# [What to do]
Each line at or after the one containing "al sensor d'aquest" should be transcribed exactly, up to and including the final line of the data.

Start of Exercise input

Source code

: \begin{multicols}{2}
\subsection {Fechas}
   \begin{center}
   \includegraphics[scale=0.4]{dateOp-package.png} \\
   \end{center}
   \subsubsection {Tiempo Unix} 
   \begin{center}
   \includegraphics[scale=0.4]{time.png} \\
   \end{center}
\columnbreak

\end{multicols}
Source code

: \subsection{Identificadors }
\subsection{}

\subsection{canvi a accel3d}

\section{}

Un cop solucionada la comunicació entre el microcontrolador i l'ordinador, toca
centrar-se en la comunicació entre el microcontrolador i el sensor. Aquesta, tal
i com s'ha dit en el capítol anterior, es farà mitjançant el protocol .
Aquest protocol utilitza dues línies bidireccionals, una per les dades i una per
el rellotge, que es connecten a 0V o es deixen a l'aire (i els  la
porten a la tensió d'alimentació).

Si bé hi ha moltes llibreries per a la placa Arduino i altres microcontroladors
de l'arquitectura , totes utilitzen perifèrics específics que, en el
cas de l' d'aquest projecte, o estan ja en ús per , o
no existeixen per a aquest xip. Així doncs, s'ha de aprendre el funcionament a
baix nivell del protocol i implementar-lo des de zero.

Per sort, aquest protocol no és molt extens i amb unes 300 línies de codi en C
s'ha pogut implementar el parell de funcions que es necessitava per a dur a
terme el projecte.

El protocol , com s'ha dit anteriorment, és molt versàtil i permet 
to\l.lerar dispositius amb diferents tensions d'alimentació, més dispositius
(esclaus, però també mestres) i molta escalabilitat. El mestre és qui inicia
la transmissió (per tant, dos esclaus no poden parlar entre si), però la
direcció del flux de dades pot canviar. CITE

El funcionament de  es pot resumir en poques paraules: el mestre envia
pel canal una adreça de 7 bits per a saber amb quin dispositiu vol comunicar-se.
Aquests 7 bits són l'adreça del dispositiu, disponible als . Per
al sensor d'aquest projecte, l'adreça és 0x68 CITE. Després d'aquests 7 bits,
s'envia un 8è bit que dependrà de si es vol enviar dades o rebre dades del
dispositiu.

End of Exercise input

# [Exercise answer]
al sensor d'aquest projecte, l'adreça és 0x68 CITE. Després d'aquests 7 bits,
s'envia un 8è bit que dependrà de si es vol enviar dades o rebre dades del
dispositiu.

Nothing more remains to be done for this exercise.